The change is also seen in the U.S. decision to scale down its military presence in Europe in order to “ensure a balanced US military force posture”. Some U.S. troops that were sent to Romania to reassure America’s European allies after the Russian invasion of Ukraine have been brought back home to their base in Kentucky “without replacement.” The U.S. has also reduced the size of its participation in NATO military exercises for preventing confrontation with Russia.
The death of NATO might not serve perceived American interests, but it might serve the interests of world peace.
Though Trump often expresses his frustration with NATO in transactional terms, complaining that NATO members have not paid their way, that was never America’s purpose for NATO. The point of NATO was never economic nor transactional. The point of NATO was, in large part, to keep Europe militarily coordinated with, dependent on and subordinate to the United States. The point wasn’t to extricate the U.S. from Europe, it was, as Lord Ismay, the first Secretary General of NATO explained, precisely “to keep the Americans in Europe.” By that criterion, NATO has been a massive success, as the Ukraine war has proven. The loss of NATO could hurt that short term, myopic American interest.
But the loss of NATO might not hurt long term U.S. interests or the peaceful interests of the world. NATO has long outlived its purpose. On March 31, 1991, the Soviet Union dissolved the Warsaw Pact. NATO stayed on. Russia has managed to survive in the face of an expanding NATO without its old alliance, why does the West need NATO?
NATO creates the need for its own existence by its own provocative expansion east toward Russia’s borders. NATO expansion is the major cause of conflict with Russia. NATO creates the conditions for conflict without preventing conflict. It has not felt the need to enter Ukraine militarily. And there is nothing in the historical record to suggest that Russia has ever had expansionist goals of recreating the Soviet empire or invading Europe. Russian military operations of eighteen and eleven years ago in Georgia and Crimea that are often cited by Europeans as evidence of Russian ambitions are evidence of the opposite. They were both reactions that, because they easily could have gone much further, demonstrate the limited scope of Russian military operations. And the historical record, as testified to by Russian, Ukrainian and Western sources, is clear that Russia went to war in Ukraine, not as a first step on its march through Europe in a war on NATO, but to stop NATO’s march toward Russia.

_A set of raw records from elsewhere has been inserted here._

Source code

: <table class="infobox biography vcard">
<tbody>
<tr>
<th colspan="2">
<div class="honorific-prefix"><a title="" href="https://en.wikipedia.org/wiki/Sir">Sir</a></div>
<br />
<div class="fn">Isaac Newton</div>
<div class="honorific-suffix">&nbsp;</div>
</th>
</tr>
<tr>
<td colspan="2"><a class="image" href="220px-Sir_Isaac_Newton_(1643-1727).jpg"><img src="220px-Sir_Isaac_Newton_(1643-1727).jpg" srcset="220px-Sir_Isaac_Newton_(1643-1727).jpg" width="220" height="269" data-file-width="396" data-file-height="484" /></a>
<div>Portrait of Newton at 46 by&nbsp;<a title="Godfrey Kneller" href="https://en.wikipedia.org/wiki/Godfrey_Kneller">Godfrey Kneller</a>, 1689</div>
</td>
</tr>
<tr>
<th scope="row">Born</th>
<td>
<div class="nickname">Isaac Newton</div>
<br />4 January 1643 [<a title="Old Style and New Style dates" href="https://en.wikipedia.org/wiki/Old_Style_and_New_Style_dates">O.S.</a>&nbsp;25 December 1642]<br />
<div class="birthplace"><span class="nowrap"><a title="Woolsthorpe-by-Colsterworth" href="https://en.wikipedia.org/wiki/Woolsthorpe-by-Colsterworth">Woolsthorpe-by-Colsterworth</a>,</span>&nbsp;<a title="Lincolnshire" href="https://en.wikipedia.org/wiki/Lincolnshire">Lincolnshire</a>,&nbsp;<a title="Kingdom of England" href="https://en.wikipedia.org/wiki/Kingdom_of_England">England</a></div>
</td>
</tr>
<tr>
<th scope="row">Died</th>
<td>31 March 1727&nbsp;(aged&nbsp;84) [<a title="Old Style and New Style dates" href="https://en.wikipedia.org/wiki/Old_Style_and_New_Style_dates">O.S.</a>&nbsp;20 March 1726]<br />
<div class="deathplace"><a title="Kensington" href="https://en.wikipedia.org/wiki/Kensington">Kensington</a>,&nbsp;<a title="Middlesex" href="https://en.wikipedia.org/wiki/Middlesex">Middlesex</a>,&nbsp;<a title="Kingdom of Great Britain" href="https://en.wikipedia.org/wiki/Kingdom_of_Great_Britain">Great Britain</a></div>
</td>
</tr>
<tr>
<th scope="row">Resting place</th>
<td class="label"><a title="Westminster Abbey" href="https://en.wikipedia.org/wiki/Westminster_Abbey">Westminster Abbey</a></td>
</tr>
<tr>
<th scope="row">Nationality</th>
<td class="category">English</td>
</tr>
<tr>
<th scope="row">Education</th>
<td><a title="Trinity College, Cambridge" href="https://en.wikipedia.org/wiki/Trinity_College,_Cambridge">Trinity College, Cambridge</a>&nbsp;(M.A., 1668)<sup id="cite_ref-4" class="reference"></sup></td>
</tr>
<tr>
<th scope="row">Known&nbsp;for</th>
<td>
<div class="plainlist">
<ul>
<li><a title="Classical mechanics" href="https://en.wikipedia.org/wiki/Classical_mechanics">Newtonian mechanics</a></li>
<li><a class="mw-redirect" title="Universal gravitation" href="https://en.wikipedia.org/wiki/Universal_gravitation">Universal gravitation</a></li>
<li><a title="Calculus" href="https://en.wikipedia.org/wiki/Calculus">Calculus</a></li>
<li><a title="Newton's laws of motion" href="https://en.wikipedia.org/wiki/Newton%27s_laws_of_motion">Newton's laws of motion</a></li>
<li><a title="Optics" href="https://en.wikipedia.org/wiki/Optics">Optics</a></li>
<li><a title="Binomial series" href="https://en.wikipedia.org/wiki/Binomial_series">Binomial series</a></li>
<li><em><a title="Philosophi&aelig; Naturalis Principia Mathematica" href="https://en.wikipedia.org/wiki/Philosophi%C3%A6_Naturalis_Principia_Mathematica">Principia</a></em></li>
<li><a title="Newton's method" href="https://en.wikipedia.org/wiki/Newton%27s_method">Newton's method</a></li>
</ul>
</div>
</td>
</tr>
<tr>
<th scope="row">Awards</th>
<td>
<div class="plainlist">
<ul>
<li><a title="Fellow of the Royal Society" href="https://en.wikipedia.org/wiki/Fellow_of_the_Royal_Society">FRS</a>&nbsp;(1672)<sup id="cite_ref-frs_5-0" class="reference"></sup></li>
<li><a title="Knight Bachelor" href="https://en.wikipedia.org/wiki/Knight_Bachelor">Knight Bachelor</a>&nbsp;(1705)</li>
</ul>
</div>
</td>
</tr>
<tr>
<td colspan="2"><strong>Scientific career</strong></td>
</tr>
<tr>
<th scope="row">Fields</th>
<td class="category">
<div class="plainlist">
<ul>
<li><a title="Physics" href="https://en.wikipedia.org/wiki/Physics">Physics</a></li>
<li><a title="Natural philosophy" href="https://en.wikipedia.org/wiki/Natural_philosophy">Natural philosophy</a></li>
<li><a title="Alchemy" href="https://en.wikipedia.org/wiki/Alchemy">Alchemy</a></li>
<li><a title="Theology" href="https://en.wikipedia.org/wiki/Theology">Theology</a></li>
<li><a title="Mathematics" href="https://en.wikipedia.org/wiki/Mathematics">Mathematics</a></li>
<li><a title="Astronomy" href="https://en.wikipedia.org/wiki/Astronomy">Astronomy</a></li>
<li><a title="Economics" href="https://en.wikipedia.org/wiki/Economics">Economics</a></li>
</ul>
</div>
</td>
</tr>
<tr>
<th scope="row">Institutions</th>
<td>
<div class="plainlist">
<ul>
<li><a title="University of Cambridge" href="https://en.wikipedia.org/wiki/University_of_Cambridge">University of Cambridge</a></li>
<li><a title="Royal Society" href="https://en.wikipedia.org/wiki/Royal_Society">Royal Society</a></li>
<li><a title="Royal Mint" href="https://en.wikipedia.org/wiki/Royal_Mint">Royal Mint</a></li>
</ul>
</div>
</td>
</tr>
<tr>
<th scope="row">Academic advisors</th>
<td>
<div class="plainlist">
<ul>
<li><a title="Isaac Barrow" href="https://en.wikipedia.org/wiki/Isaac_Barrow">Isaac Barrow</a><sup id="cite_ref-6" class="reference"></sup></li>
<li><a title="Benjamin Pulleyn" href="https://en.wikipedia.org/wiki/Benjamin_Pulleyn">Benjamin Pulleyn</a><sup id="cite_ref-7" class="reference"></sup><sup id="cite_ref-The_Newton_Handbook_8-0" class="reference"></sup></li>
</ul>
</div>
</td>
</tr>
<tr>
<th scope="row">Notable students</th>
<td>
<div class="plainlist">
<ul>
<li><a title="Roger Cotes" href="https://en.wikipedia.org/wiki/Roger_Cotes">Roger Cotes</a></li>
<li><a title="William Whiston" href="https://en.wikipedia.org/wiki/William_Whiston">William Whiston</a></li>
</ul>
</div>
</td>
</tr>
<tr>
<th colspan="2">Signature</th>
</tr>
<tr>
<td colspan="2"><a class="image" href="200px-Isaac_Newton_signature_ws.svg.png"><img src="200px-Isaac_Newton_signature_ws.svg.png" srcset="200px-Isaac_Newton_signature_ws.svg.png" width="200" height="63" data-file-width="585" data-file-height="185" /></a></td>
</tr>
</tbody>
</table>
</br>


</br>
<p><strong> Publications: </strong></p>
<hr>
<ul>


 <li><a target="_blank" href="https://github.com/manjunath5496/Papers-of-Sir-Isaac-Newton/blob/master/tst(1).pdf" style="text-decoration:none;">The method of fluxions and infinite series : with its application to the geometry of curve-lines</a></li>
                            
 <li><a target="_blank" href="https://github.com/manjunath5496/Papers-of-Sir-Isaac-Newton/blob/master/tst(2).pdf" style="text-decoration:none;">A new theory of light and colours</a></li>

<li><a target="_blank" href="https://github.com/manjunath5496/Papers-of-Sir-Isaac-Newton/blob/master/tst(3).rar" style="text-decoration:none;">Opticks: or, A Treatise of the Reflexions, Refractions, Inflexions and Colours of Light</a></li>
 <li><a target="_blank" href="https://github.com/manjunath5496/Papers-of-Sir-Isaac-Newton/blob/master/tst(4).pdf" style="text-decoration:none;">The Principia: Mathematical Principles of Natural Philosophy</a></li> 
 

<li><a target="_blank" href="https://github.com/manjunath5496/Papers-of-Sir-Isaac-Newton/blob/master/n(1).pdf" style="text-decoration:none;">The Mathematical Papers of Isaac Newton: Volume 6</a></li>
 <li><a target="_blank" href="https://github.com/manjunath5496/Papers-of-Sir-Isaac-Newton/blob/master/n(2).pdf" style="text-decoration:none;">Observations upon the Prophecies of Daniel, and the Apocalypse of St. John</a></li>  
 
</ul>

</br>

Though NATO risks being torn apart in a way that could further damage America’s relations with Europe and Canada, the death of NATO could reintroduce an opportunity that was squandered at the end of the Cold War. The world could choose to draw no lines and to transcend blocs and to create a comprehensive security structure that includes all and is against none.
Trump’s recent threats threaten America’s relations with its allies and the continued existence of NATO. The former is damaging and needs to be avoided. It might finally be time for the latter.